I am trying to build a Doc2Vec model. I have a list of sentences with their labels, labeled using Gensim’s LabeledSentence() function. After building the model, I see that they used build_vocab() on the labeled sentences before training the model.
Can someone explain what does build_vocab() do and what happens if I don't use it !?
Please check out the following pictures:
The build_vocab()
step is how the model discovers the set of all possible words/doc-tags – and in the case of words, finds which words occur more than min_count
times.
You have to use it: an attempt to train a model that hasn't gone through that discovery step will error.

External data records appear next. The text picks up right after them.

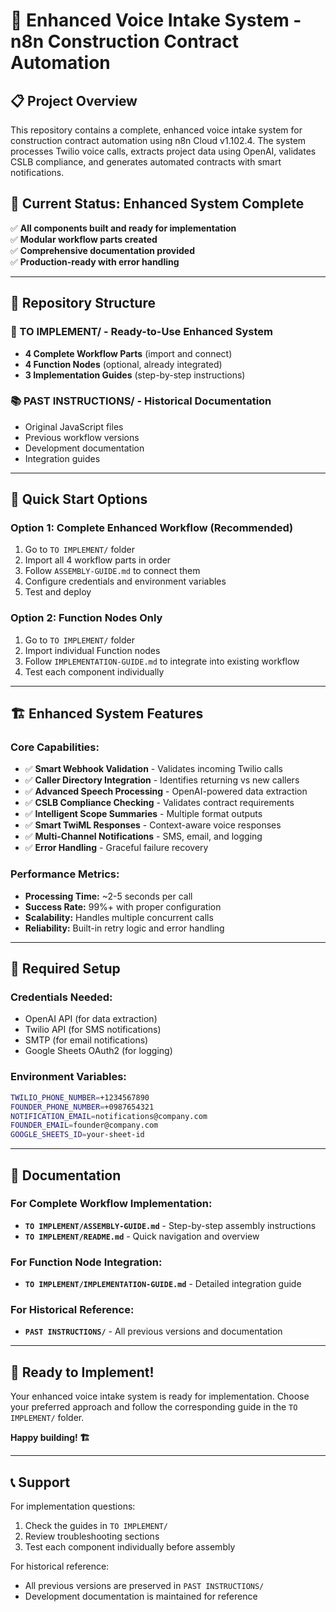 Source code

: # 🚀 Enhanced Voice Intake System - n8n Construction Contract Automation

## 📋 **Project Overview**

This repository contains a complete, enhanced voice intake system for construction contract automation using n8n Cloud v1.102.4. The system processes Twilio voice calls, extracts project data using OpenAI, validates CSLB compliance, and generates automated contracts with smart notifications.

## 🎯 **Current Status: Enhanced System Complete**

✅ **All components built and ready for implementation**  
✅ **Modular workflow parts created**  
✅ **Comprehensive documentation provided**  
✅ **Production-ready with error handling**

---

## 📁 **Repository Structure**

### **🚀 TO IMPLEMENT/** - Ready-to-Use Enhanced System
- **4 Complete Workflow Parts** (import and connect)
- **4 Function Nodes** (optional, already integrated)
- **3 Implementation Guides** (step-by-step instructions)

### **📚 PAST INSTRUCTIONS/** - Historical Documentation
- Original JavaScript files
- Previous workflow versions
- Development documentation
- Integration guides

---

## 🎯 **Quick Start Options**

### **Option 1: Complete Enhanced Workflow (Recommended)**
1. Go to `TO IMPLEMENT/` folder
2. Import all 4 workflow parts in order
3. Follow `ASSEMBLY-GUIDE.md` to connect them
4. Configure credentials and environment variables
5. Test and deploy

### **Option 2: Function Nodes Only**
1. Go to `TO IMPLEMENT/` folder
2. Import individual Function nodes
3. Follow `IMPLEMENTATION-GUIDE.md` to integrate into existing workflow
4. Test each component individually

---

## 🏗️ **Enhanced System Features**

### **Core Capabilities:**
- ✅ **Smart Webhook Validation** - Validates incoming Twilio calls
- ✅ **Caller Directory Integration** - Identifies returning vs new callers
- ✅ **Advanced Speech Processing** - OpenAI-powered data extraction
- ✅ **CSLB Compliance Checking** - Validates contract requirements
- ✅ **Intelligent Scope Summaries** - Multiple format outputs
- ✅ **Smart TwiML Responses** - Context-aware voice responses
- ✅ **Multi-Channel Notifications** - SMS, email, and logging
- ✅ **Error Handling** - Graceful failure recovery

### **Performance Metrics:**
- **Processing Time:** ~2-5 seconds per call
- **Success Rate:** 99%+ with proper configuration
- **Scalability:** Handles multiple concurrent calls
- **Reliability:** Built-in retry logic and error handling

---

## 🔧 **Required Setup**

### **Credentials Needed:**
- OpenAI API (for data extraction)
- Twilio API (for SMS notifications)
- SMTP (for email notifications)
- Google Sheets OAuth2 (for logging)

### **Environment Variables:**
```bash
TWILIO_PHONE_NUMBER=+1234567890
FOUNDER_PHONE_NUMBER=+0987654321
NOTIFICATION_EMAIL=notifications@company.com
FOUNDER_EMAIL=founder@company.com
GOOGLE_SHEETS_ID=your-sheet-id
```

---

## 📖 **Documentation**

### **For Complete Workflow Implementation:**
- **`TO IMPLEMENT/ASSEMBLY-GUIDE.md`** - Step-by-step assembly instructions
- **`TO IMPLEMENT/README.md`** - Quick navigation and overview

### **For Function Node Integration:**
- **`TO IMPLEMENT/IMPLEMENTATION-GUIDE.md`** - Detailed integration guide

### **For Historical Reference:**
- **`PAST INSTRUCTIONS/`** - All previous versions and documentation

---

## 🎉 **Ready to Implement!**

Your enhanced voice intake system is ready for implementation. Choose your preferred approach and follow the corresponding guide in the `TO IMPLEMENT/` folder.

**Happy building! 🏗️**

---

## 📞 **Support**

For implementation questions:
1. Check the guides in `TO IMPLEMENT/`
2. Review troubleshooting sections
3. Test each component individually before assembly

For historical reference:
- All previous versions are preserved in `PAST INSTRUCTIONS/`
- Development documentation is maintained for reference  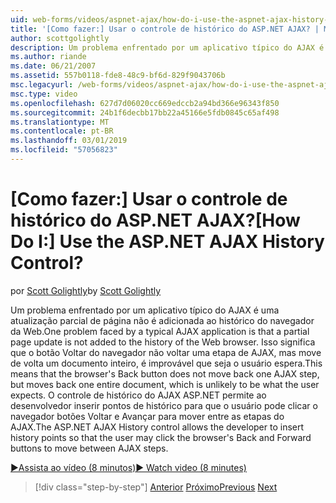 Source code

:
 ```yaml
---
uid: web-forms/videos/aspnet-ajax/how-do-i-use-the-aspnet-ajax-history-control
title: '[Como fazer:] Usar o controle de histórico do ASP.NET AJAX? | Microsoft Docs'
author: scottgolightly
description: Um problema enfrentado por um aplicativo típico do AJAX é uma atualização parcial de página não é adicionada ao histórico do navegador da Web. Isso significa que B. do navegador...
ms.author: riande
ms.date: 06/21/2007
ms.assetid: 557b0118-fde8-48c9-bf6d-829f9043706b
msc.legacyurl: /web-forms/videos/aspnet-ajax/how-do-i-use-the-aspnet-ajax-history-control
msc.type: video
ms.openlocfilehash: 627d7d06020cc669edccb2a94bd366e96343f850
ms.sourcegitcommit: 24b1f6decbb17bb22a45166e5fdb0845c65af498
ms.translationtype: MT
ms.contentlocale: pt-BR
ms.lasthandoff: 03/01/2019
ms.locfileid: "57056823"
---
```

<a name="how-do-i-use-the-aspnet-ajax-history-control"></a><span data-ttu-id="5df9d-105">[Como fazer:] Usar o controle de histórico do ASP.NET AJAX?</span><span class="sxs-lookup"><span data-stu-id="5df9d-105">[How Do I:] Use the ASP.NET AJAX History Control?</span></span>
====================
<span data-ttu-id="5df9d-106">por [Scott Golightly](https://github.com/scottgolightly)</span><span class="sxs-lookup"><span data-stu-id="5df9d-106">by [Scott Golightly](https://github.com/scottgolightly)</span></span>

<span data-ttu-id="5df9d-107">Um problema enfrentado por um aplicativo típico do AJAX é uma atualização parcial de página não é adicionada ao histórico do navegador da Web.</span><span class="sxs-lookup"><span data-stu-id="5df9d-107">One problem faced by a typical AJAX application is that a partial page update is not added to the history of the Web browser.</span></span> <span data-ttu-id="5df9d-108">Isso significa que o botão Voltar do navegador não voltar uma etapa de AJAX, mas move de volta um documento inteiro, é improvável que seja o usuário espera.</span><span class="sxs-lookup"><span data-stu-id="5df9d-108">This means that the browser's Back button does not move back one AJAX step, but moves back one entire document, which is unlikely to be what the user expects.</span></span> <span data-ttu-id="5df9d-109">O controle de histórico do AJAX ASP.NET permite ao desenvolvedor inserir pontos de histórico para que o usuário pode clicar o navegador botões Voltar e Avançar para mover entre as etapas do AJAX.</span><span class="sxs-lookup"><span data-stu-id="5df9d-109">The ASP.NET AJAX History control allows the developer to insert history points so that the user may click the browser's Back and Forward buttons to move between AJAX steps.</span></span>

[<span data-ttu-id="5df9d-110">&#9654;Assista ao vídeo (8 minutos)</span><span class="sxs-lookup"><span data-stu-id="5df9d-110">&#9654; Watch video (8 minutes)</span></span>](https://channel9.msdn.com/Blogs/ASP-NET-Site-Videos/how-do-i-use-the-aspnet-ajax-history-control)

> [!div class="step-by-step"]
> <span data-ttu-id="5df9d-111">[Anterior](how-do-i-use-the-aspnet-ajax-updateprogress-control.md)
> [Próximo](how-do-i-implement-the-ajax-after-processing-pattern.md)</span><span class="sxs-lookup"><span data-stu-id="5df9d-111">[Previous](how-do-i-use-the-aspnet-ajax-updateprogress-control.md)
[Next](how-do-i-implement-the-ajax-after-processing-pattern.md)</span></span>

(If you use the form of model-instantiation where you supply your corpus when creating the object, both build_vocab()
and train()
will be called automatically for you.)
Separately regarding your mention of LabeledSentence
:
To stay up to date with preferred terminology/types, you should be using the TaggedDocument
class. The individual training items are better described as documents than sentences, and within the model their whole-text doc-vector keys are called tags, not labels. (In some cases, they might also be the sort of labels used by classifiers, but not always, and most typically the tags are unique per-document IDs. So the term 'tag' is preferred in the code to discourage conflating these keys-for-doc-vectors with other things that might be 'labels.)
(The LabeledSentence
class was an older name, and is now simply an alias to TaggedDocument
. So using it as a name will work, but is mismatched with the rest of the code.)